• **TASK INSTRUCTIONS**:
Only the lines from the beginning of the data below through the line that contains "ist dafür verantwortlich, dem Benutzer" should be repeated, exactly as written.

• **Stored items from a collection**:
===============

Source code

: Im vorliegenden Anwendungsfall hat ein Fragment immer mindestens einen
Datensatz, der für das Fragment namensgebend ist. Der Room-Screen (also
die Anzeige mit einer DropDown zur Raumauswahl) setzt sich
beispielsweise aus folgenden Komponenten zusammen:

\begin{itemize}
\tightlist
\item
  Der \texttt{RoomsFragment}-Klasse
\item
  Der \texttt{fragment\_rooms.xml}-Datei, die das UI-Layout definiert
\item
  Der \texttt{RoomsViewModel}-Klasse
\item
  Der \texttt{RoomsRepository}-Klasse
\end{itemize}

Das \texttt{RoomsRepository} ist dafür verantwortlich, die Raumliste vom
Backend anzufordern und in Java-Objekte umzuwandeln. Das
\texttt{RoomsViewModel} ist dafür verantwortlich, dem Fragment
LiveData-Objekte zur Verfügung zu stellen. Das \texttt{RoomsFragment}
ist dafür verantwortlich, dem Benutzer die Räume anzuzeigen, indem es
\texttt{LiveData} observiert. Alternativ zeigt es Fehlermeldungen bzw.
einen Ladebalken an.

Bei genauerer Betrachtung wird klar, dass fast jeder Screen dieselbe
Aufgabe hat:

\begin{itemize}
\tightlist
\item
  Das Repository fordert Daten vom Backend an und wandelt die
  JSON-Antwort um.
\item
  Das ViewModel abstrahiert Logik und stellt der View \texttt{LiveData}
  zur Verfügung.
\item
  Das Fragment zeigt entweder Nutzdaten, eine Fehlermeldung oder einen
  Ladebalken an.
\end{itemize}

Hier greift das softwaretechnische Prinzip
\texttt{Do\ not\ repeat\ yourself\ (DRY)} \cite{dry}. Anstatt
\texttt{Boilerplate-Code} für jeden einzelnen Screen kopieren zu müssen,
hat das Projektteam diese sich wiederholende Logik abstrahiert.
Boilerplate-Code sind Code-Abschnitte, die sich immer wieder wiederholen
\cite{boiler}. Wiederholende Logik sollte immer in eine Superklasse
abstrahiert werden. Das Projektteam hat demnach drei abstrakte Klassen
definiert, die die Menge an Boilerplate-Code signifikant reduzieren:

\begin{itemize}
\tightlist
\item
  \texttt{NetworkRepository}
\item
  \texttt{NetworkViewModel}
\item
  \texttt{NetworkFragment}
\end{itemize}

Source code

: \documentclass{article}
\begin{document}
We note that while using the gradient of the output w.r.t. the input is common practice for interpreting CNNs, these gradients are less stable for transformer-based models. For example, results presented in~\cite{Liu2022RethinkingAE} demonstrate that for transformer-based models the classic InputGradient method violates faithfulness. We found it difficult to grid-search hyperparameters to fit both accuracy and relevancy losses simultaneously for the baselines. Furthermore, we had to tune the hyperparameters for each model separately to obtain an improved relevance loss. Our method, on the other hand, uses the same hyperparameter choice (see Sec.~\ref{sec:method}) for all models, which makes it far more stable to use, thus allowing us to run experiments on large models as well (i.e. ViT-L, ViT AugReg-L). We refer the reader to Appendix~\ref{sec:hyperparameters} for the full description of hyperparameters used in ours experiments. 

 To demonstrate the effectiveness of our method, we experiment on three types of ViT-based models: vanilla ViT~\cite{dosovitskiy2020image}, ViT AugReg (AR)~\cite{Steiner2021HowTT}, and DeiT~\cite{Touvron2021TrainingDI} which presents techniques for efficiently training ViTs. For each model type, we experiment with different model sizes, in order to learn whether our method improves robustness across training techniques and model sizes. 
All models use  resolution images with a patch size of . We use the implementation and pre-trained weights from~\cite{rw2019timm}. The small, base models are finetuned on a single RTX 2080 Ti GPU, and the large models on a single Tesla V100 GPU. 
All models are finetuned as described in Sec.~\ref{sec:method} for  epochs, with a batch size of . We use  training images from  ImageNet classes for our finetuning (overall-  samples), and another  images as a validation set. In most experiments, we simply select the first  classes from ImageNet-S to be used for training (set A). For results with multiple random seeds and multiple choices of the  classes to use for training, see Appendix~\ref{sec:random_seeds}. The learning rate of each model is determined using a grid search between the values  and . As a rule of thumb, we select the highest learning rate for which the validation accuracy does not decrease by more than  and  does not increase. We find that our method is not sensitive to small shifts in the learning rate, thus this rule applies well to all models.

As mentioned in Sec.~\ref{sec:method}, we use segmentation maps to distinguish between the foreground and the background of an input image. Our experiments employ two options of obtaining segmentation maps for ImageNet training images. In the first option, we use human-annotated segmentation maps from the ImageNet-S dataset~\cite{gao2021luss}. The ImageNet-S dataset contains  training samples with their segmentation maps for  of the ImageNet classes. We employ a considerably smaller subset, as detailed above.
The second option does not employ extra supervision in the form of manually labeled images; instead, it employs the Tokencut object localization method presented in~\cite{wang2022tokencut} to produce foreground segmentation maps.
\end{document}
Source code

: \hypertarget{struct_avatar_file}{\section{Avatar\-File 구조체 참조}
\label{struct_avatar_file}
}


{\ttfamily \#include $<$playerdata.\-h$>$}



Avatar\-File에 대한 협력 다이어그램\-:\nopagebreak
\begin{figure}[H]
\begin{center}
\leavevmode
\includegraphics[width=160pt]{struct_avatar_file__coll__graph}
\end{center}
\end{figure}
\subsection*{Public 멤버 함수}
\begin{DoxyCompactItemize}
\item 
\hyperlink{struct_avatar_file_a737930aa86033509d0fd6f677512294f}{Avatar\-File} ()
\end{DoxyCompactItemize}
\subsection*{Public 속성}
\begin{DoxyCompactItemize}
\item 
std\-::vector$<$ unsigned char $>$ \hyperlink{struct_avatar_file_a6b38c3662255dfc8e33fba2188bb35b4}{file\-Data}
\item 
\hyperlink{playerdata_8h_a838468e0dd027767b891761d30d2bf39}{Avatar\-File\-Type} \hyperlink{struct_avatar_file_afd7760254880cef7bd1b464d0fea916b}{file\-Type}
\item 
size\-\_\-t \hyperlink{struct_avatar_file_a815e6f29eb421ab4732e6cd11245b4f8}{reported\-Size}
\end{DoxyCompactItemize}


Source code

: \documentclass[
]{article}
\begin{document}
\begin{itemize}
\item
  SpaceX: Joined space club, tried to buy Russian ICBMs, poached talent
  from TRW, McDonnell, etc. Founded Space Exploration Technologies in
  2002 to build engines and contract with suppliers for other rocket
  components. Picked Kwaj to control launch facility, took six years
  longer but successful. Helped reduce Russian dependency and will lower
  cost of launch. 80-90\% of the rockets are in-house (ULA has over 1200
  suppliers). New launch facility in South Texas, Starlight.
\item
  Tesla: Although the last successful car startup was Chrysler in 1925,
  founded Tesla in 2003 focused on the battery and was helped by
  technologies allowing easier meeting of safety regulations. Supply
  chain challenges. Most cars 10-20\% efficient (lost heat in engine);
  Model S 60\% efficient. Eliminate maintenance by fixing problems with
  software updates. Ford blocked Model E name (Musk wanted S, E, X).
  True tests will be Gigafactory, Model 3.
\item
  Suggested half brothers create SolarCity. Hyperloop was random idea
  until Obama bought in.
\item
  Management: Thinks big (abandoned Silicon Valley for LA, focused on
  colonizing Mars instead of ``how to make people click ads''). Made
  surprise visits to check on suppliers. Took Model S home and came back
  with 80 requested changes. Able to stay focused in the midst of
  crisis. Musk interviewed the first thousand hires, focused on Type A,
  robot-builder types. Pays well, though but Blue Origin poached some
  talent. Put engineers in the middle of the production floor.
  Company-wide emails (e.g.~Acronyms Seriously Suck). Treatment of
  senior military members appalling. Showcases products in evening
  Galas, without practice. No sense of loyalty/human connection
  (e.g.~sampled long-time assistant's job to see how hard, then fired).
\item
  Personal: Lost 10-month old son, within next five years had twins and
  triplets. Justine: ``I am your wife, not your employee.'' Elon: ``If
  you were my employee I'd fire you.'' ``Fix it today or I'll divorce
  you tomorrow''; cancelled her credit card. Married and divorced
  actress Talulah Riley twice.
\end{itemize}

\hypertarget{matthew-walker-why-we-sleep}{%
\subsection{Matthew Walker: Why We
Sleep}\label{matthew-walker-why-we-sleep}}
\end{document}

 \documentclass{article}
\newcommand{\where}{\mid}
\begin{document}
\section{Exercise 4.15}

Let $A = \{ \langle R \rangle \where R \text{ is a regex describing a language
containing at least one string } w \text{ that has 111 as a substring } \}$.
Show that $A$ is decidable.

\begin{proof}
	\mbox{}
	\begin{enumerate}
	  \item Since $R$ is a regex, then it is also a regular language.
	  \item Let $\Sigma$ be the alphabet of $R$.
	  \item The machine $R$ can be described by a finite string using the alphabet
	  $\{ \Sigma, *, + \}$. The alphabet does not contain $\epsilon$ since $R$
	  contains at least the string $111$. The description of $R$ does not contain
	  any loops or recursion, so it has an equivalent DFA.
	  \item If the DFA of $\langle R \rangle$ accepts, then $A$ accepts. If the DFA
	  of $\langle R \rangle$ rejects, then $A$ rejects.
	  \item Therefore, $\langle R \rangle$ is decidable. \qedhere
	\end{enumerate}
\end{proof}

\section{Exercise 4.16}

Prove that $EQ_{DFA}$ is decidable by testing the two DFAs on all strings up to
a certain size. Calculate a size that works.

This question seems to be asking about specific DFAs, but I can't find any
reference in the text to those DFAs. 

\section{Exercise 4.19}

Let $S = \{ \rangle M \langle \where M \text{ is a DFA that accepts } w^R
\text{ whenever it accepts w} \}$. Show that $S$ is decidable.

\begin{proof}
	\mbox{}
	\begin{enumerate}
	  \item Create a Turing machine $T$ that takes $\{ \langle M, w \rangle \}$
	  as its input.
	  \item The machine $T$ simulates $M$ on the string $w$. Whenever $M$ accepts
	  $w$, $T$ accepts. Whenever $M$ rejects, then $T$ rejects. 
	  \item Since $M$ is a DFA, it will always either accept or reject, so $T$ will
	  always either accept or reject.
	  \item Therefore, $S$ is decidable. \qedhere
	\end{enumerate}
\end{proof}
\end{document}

===============

• **SOLUTION TO THE PROBLEM**:
Source code

: Im vorliegenden Anwendungsfall hat ein Fragment immer mindestens einen
Datensatz, der für das Fragment namensgebend ist. Der Room-Screen (also
die Anzeige mit einer DropDown zur Raumauswahl) setzt sich
beispielsweise aus folgenden Komponenten zusammen:

\begin{itemize}
\tightlist
\item
  Der \texttt{RoomsFragment}-Klasse
\item
  Der \texttt{fragment\_rooms.xml}-Datei, die das UI-Layout definiert
\item
  Der \texttt{RoomsViewModel}-Klasse
\item
  Der \texttt{RoomsRepository}-Klasse
\end{itemize}

Das \texttt{RoomsRepository} ist dafür verantwortlich, die Raumliste vom
Backend anzufordern und in Java-Objekte umzuwandeln. Das
\texttt{RoomsViewModel} ist dafür verantwortlich, dem Fragment
LiveData-Objekte zur Verfügung zu stellen. Das \texttt{RoomsFragment}
ist dafür verantwortlich, dem Benutzer die Räume anzuzeigen, indem es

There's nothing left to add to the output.